Your instructions:
The records below are to be restated word for word, with their images omitted.

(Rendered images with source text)

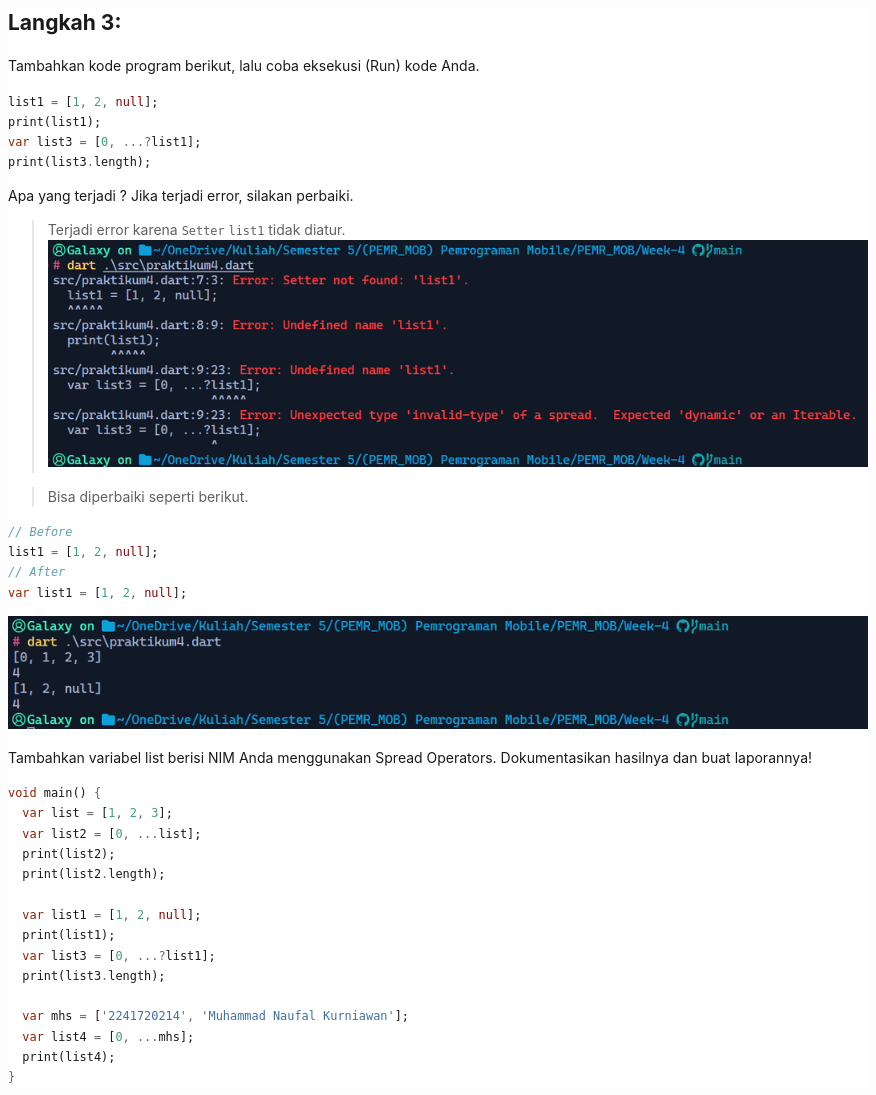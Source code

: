## Langkah 3:
Tambahkan kode program berikut, lalu coba eksekusi (Run) kode Anda.
```dart
list1 = [1, 2, null];
print(list1);
var list3 = [0, ...?list1];
print(list3.length);
```
Apa yang terjadi ? Jika terjadi error, silakan perbaiki.
> Terjadi error karena `Setter` `list1` tidak diatur.
![Hasil Error](img/p4_l3-1.png)

> Bisa diperbaiki seperti berikut.
```dart
// Before
list1 = [1, 2, null];
// After
var list1 = [1, 2, null];
```
![Hasil](img/p4_l3-2.png)

Tambahkan variabel list berisi NIM Anda menggunakan Spread Operators. Dokumentasikan hasilnya dan buat laporannya!
```dart
void main() {
  var list = [1, 2, 3];
  var list2 = [0, ...list];
  print(list2);
  print(list2.length);

  var list1 = [1, 2, null];
  print(list1);
  var list3 = [0, ...?list1];
  print(list3.length);

  var mhs = ['2241720214', 'Muhammad Naufal Kurniawan'];
  var list4 = [0, ...mhs];
  print(list4);
}
```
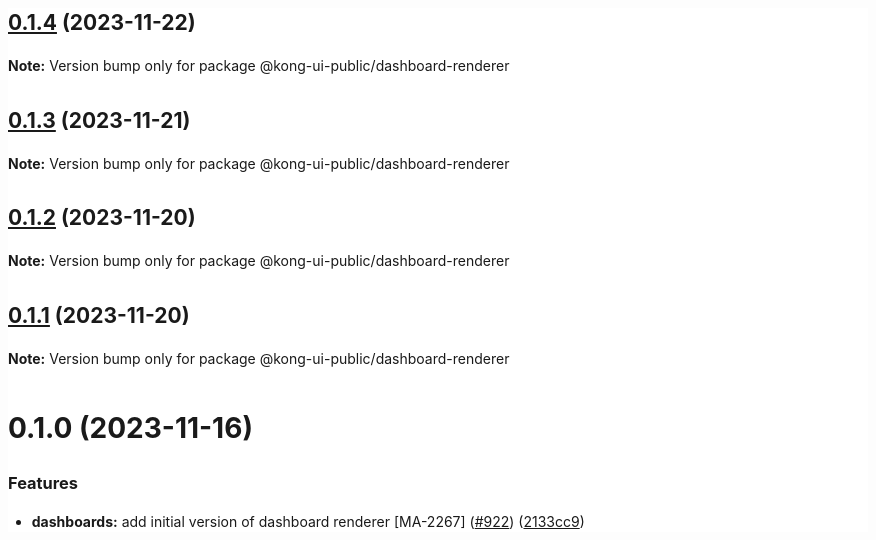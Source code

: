 



## [0.1.4](https://github.com/Kong/public-ui-components/compare/@kong-ui-public/dashboard-renderer@0.1.3...@kong-ui-public/dashboard-renderer@0.1.4) (2023-11-22)

**Note:** Version bump only for package @kong-ui-public/dashboard-renderer





## [0.1.3](https://github.com/Kong/public-ui-components/compare/@kong-ui-public/dashboard-renderer@0.1.2...@kong-ui-public/dashboard-renderer@0.1.3) (2023-11-21)

**Note:** Version bump only for package @kong-ui-public/dashboard-renderer





## [0.1.2](https://github.com/Kong/public-ui-components/compare/@kong-ui-public/dashboard-renderer@0.1.1...@kong-ui-public/dashboard-renderer@0.1.2) (2023-11-20)

**Note:** Version bump only for package @kong-ui-public/dashboard-renderer





## [0.1.1](https://github.com/Kong/public-ui-components/compare/@kong-ui-public/dashboard-renderer@0.1.0...@kong-ui-public/dashboard-renderer@0.1.1) (2023-11-20)

**Note:** Version bump only for package @kong-ui-public/dashboard-renderer





# 0.1.0 (2023-11-16)


### Features

* **dashboards:** add initial version of dashboard renderer [MA-2267] ([#922](https://github.com/Kong/public-ui-components/issues/922)) ([2133cc9](https://github.com/Kong/public-ui-components/commit/2133cc9c627e385e7ca78577a5a65067029aea93))
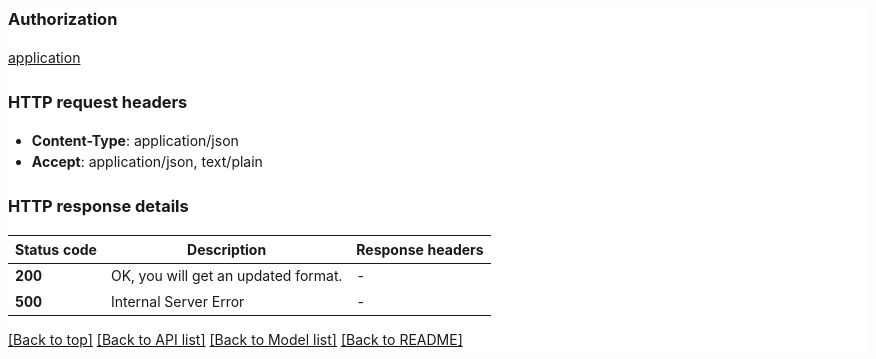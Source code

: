 ### Authorization

[application](../README.md#application)

### HTTP request headers

 - **Content-Type**: application/json
 - **Accept**: application/json, text/plain


### HTTP response details
| Status code | Description | Response headers |
|-------------|-------------|------------------|
| **200** | OK, you will get an updated format. |  -  |
| **500** | Internal Server Error |  -  |

[[Back to top]](#) [[Back to API list]](../README.md#documentation-for-api-endpoints) [[Back to Model list]](../README.md#documentation-for-models) [[Back to README]](../README.md)

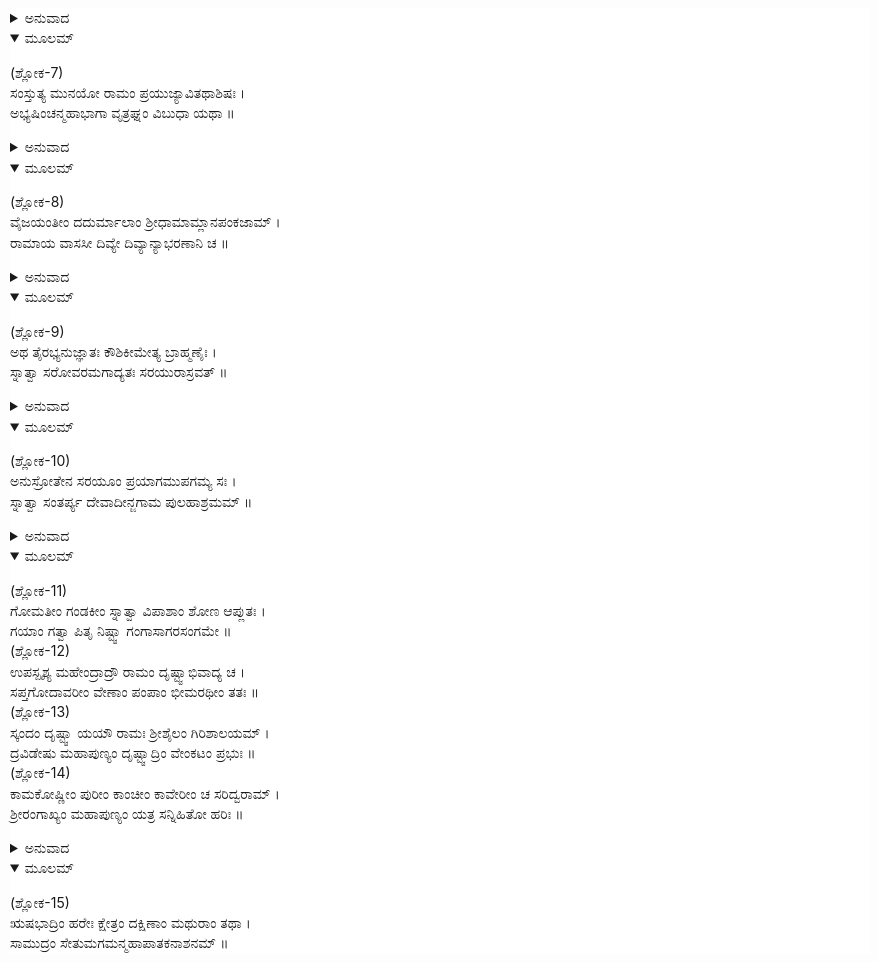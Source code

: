 <details><summary>ಅನುವಾದ</summary></details>

<details open><summary>ಮೂಲಮ್</summary>

(ಶ್ಲೋಕ-7)  
ಸಂಸ್ತುತ್ಯ ಮುನಯೋ ರಾಮಂ ಪ್ರಯುಜ್ಯಾವಿತಥಾಶಿಷಃ ।  
ಅಭ್ಯಷಿಂಚನ್ಮಹಾಭಾಗಾ ವೃತ್ರಘ್ನಂ ವಿಬುಧಾ ಯಥಾ  ॥
</details>

<details><summary>ಅನುವಾದ</summary></details>

<details open><summary>ಮೂಲಮ್</summary>

(ಶ್ಲೋಕ-8)  
ವೈಜಯಂತೀಂ ದದುರ್ಮಾಲಾಂ ಶ್ರೀಧಾಮಾಮ್ಲಾನಪಂಕಜಾಮ್ ।  
ರಾಮಾಯ ವಾಸಸೀ ದಿವ್ಯೇ ದಿವ್ಯಾನ್ಯಾಭರಣಾನಿ ಚ ॥
</details>

<details><summary>ಅನುವಾದ</summary></details>

<details open><summary>ಮೂಲಮ್</summary>

(ಶ್ಲೋಕ-9)  
ಅಥ ತೈರಭ್ಯನುಜ್ಞಾತಃ ಕೌಶಿಕೀಮೇತ್ಯ ಬ್ರಾಹ್ಮಣೈಃ ।  
ಸ್ನಾತ್ವಾ ಸರೋವರಮಗಾದ್ಯತಃ ಸರಯುರಾಸ್ರವತ್ ॥
</details>

<details><summary>ಅನುವಾದ</summary></details>

<details open><summary>ಮೂಲಮ್</summary>

(ಶ್ಲೋಕ-10)  
ಅನುಸ್ರೋತೇನ ಸರಯೂಂ ಪ್ರಯಾಗಮುಪಗಮ್ಯ ಸಃ ।  
ಸ್ನಾತ್ವಾ ಸಂತರ್ಪ್ಯ ದೇವಾದೀನ್ಜಗಾಮ ಪುಲಹಾಶ್ರಮಮ್ ॥
</details>

<details><summary>ಅನುವಾದ</summary></details>

<details open><summary>ಮೂಲಮ್</summary>

(ಶ್ಲೋಕ-11)  
ಗೋಮತೀಂ ಗಂಡಕೀಂ ಸ್ನಾತ್ವಾ ವಿಪಾಶಾಂ ಶೋಣ ಆಪ್ಲುತಃ ।  
ಗಯಾಂ ಗತ್ವಾ ಪಿತೃ ನಿಷ್ಟ್ವಾ ಗಂಗಾಸಾಗರಸಂಗಮೇ ॥  
(ಶ್ಲೋಕ-12)  
ಉಪಸ್ಪೃಶ್ಯ ಮಹೇಂದ್ರಾದ್ರೌ ರಾಮಂ ದೃಷ್ಟ್ವಾಭಿವಾದ್ಯ ಚ ।  
ಸಪ್ತಗೋದಾವರೀಂ ವೇಣಾಂ ಪಂಪಾಂ ಭೀಮರಥೀಂ ತತಃ ॥  
(ಶ್ಲೋಕ-13)  
ಸ್ಕಂದಂ ದೃಷ್ಟ್ವಾ ಯಯೌ ರಾಮಃ ಶ್ರೀಶೈಲಂ ಗಿರಿಶಾಲಯಮ್ ।  
ದ್ರವಿಡೇಷು ಮಹಾಪುಣ್ಯಂ ದೃಷ್ಟ್ವಾದ್ರಿಂ ವೇಂಕಟಂ ಪ್ರಭುಃ ॥  
(ಶ್ಲೋಕ-14)  
ಕಾಮಕೋಷ್ಣೀಂ ಪುರೀಂ ಕಾಂಚೀಂ ಕಾವೇರೀಂ ಚ ಸರಿದ್ವರಾಮ್ ।  
ಶ್ರೀರಂಗಾಖ್ಯಂ ಮಹಾಪುಣ್ಯಂ ಯತ್ರ ಸನ್ನಿಹಿತೋ ಹರಿಃ ॥
</details>

<details><summary>ಅನುವಾದ</summary></details>

<details open><summary>ಮೂಲಮ್</summary>

(ಶ್ಲೋಕ-15)  
ಋಷಭಾದ್ರಿಂ ಹರೇಃ ಕ್ಷೇತ್ರಂ ದಕ್ಷಿಣಾಂ ಮಥುರಾಂ ತಥಾ ।  
ಸಾಮುದ್ರಂ ಸೇತುಮಗಮನ್ಮಹಾಪಾತಕನಾಶನಮ್ ॥
</details>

Response to the exercise:
Source code

:## Langkah 3:
Tambahkan kode program berikut, lalu coba eksekusi (Run) kode Anda.
```dart
list1 = [1, 2, null];
print(list1);
var list3 = [0, ...?list1];
print(list3.length);
```
Apa yang terjadi ? Jika terjadi error, silakan perbaiki.
> Terjadi error karena `Setter` `list1` tidak diatur.
![Hasil Error](img/p4_l3-1.png)

> Bisa diperbaiki seperti berikut.
```dart
// Before
list1 = [1, 2, null];
// After
var list1 = [1, 2, null];
```
![Hasil](img/p4_l3-2.png)

Tambahkan variabel list berisi NIM Anda menggunakan Spread Operators. Dokumentasikan hasilnya dan buat laporannya!
```dart
void main() {
  var list = [1, 2, 3];
  var list2 = [0, ...list];
  print(list2);
  print(list2.length);

  var list1 = [1, 2, null];
  print(list1);
  var list3 = [0, ...?list1];
  print(list3.length);

  var mhs = ['2241720214', 'Muhammad Naufal Kurniawan'];
  var list4 = [0, ...mhs];
  print(list4);
}
```
Source code

: 



## [0.1.4](https://github.com/Kong/public-ui-components/compare/@kong-ui-public/dashboard-renderer@0.1.3...@kong-ui-public/dashboard-renderer@0.1.4) (2023-11-22)

**Note:** Version bump only for package @kong-ui-public/dashboard-renderer





## [0.1.3](https://github.com/Kong/public-ui-components/compare/@kong-ui-public/dashboard-renderer@0.1.2...@kong-ui-public/dashboard-renderer@0.1.3) (2023-11-21)

**Note:** Version bump only for package @kong-ui-public/dashboard-renderer





## [0.1.2](https://github.com/Kong/public-ui-components/compare/@kong-ui-public/dashboard-renderer@0.1.1...@kong-ui-public/dashboard-renderer@0.1.2) (2023-11-20)

**Note:** Version bump only for package @kong-ui-public/dashboard-renderer





## [0.1.1](https://github.com/Kong/public-ui-components/compare/@kong-ui-public/dashboard-renderer@0.1.0...@kong-ui-public/dashboard-renderer@0.1.1) (2023-11-20)

**Note:** Version bump only for package @kong-ui-public/dashboard-renderer





# 0.1.0 (2023-11-16)


### Features

* **dashboards:** add initial version of dashboard renderer [MA-2267] ([#922](https://github.com/Kong/public-ui-components/issues/922)) ([2133cc9](https://github.com/Kong/public-ui-components/commit/2133cc9c627e385e7ca78577a5a65067029aea93))
Source code

: ### Authorization

[application](../README.md#application)

### HTTP request headers

 - **Content-Type**: application/json
 - **Accept**: application/json, text/plain


### HTTP response details
| Status code | Description | Response headers |
|-------------|-------------|------------------|
| **200** | OK, you will get an updated format. |  -  |
| **500** | Internal Server Error |  -  |

[[Back to top]](#) [[Back to API list]](../README.md#documentation-for-api-endpoints) [[Back to Model list]](../README.md#documentation-for-models) [[Back to README]](../README.md)

Source code

: <details><summary>ಅನುವಾದ</summary></details>

<details open><summary>ಮೂಲಮ್</summary>

(ಶ್ಲೋಕ-7)  
ಸಂಸ್ತುತ್ಯ ಮುನಯೋ ರಾಮಂ ಪ್ರಯುಜ್ಯಾವಿತಥಾಶಿಷಃ ।  
ಅಭ್ಯಷಿಂಚನ್ಮಹಾಭಾಗಾ ವೃತ್ರಘ್ನಂ ವಿಬುಧಾ ಯಥಾ  ॥
</details>

<details><summary>ಅನುವಾದ</summary></details>

<details open><summary>ಮೂಲಮ್</summary>

(ಶ್ಲೋಕ-8)  
ವೈಜಯಂತೀಂ ದದುರ್ಮಾಲಾಂ ಶ್ರೀಧಾಮಾಮ್ಲಾನಪಂಕಜಾಮ್ ।  
ರಾಮಾಯ ವಾಸಸೀ ದಿವ್ಯೇ ದಿವ್ಯಾನ್ಯಾಭರಣಾನಿ ಚ ॥
</details>

<details><summary>ಅನುವಾದ</summary></details>

<details open><summary>ಮೂಲಮ್</summary>

(ಶ್ಲೋಕ-9)  
ಅಥ ತೈರಭ್ಯನುಜ್ಞಾತಃ ಕೌಶಿಕೀಮೇತ್ಯ ಬ್ರಾಹ್ಮಣೈಃ ।  
ಸ್ನಾತ್ವಾ ಸರೋವರಮಗಾದ್ಯತಃ ಸರಯುರಾಸ್ರವತ್ ॥
</details>

<details><summary>ಅನುವಾದ</summary></details>

<details open><summary>ಮೂಲಮ್</summary>

(ಶ್ಲೋಕ-10)  
ಅನುಸ್ರೋತೇನ ಸರಯೂಂ ಪ್ರಯಾಗಮುಪಗಮ್ಯ ಸಃ ।  
ಸ್ನಾತ್ವಾ ಸಂತರ್ಪ್ಯ ದೇವಾದೀನ್ಜಗಾಮ ಪುಲಹಾಶ್ರಮಮ್ ॥
</details>

<details><summary>ಅನುವಾದ</summary></details>

<details open><summary>ಮೂಲಮ್</summary>

(ಶ್ಲೋಕ-11)  
ಗೋಮತೀಂ ಗಂಡಕೀಂ ಸ್ನಾತ್ವಾ ವಿಪಾಶಾಂ ಶೋಣ ಆಪ್ಲುತಃ ।  
ಗಯಾಂ ಗತ್ವಾ ಪಿತೃ ನಿಷ್ಟ್ವಾ ಗಂಗಾಸಾಗರಸಂಗಮೇ ॥  
(ಶ್ಲೋಕ-12)  
ಉಪಸ್ಪೃಶ್ಯ ಮಹೇಂದ್ರಾದ್ರೌ ರಾಮಂ ದೃಷ್ಟ್ವಾಭಿವಾದ್ಯ ಚ ।  
ಸಪ್ತಗೋದಾವರೀಂ ವೇಣಾಂ ಪಂಪಾಂ ಭೀಮರಥೀಂ ತತಃ ॥  
(ಶ್ಲೋಕ-13)  
ಸ್ಕಂದಂ ದೃಷ್ಟ್ವಾ ಯಯೌ ರಾಮಃ ಶ್ರೀಶೈಲಂ ಗಿರಿಶಾಲಯಮ್ ।  
ದ್ರವಿಡೇಷು ಮಹಾಪುಣ್ಯಂ ದೃಷ್ಟ್ವಾದ್ರಿಂ ವೇಂಕಟಂ ಪ್ರಭುಃ ॥  
(ಶ್ಲೋಕ-14)  
ಕಾಮಕೋಷ್ಣೀಂ ಪುರೀಂ ಕಾಂಚೀಂ ಕಾವೇರೀಂ ಚ ಸರಿದ್ವರಾಮ್ ।  
ಶ್ರೀರಂಗಾಖ್ಯಂ ಮಹಾಪುಣ್ಯಂ ಯತ್ರ ಸನ್ನಿಹಿತೋ ಹರಿಃ ॥
</details>

<details><summary>ಅನುವಾದ</summary></details>

<details open><summary>ಮೂಲಮ್</summary>

(ಶ್ಲೋಕ-15)  
ಋಷಭಾದ್ರಿಂ ಹರೇಃ ಕ್ಷೇತ್ರಂ ದಕ್ಷಿಣಾಂ ಮಥುರಾಂ ತಥಾ ।  
ಸಾಮುದ್ರಂ ಸೇತುಮಗಮನ್ಮಹಾಪಾತಕನಾಶನಮ್ ॥
</details>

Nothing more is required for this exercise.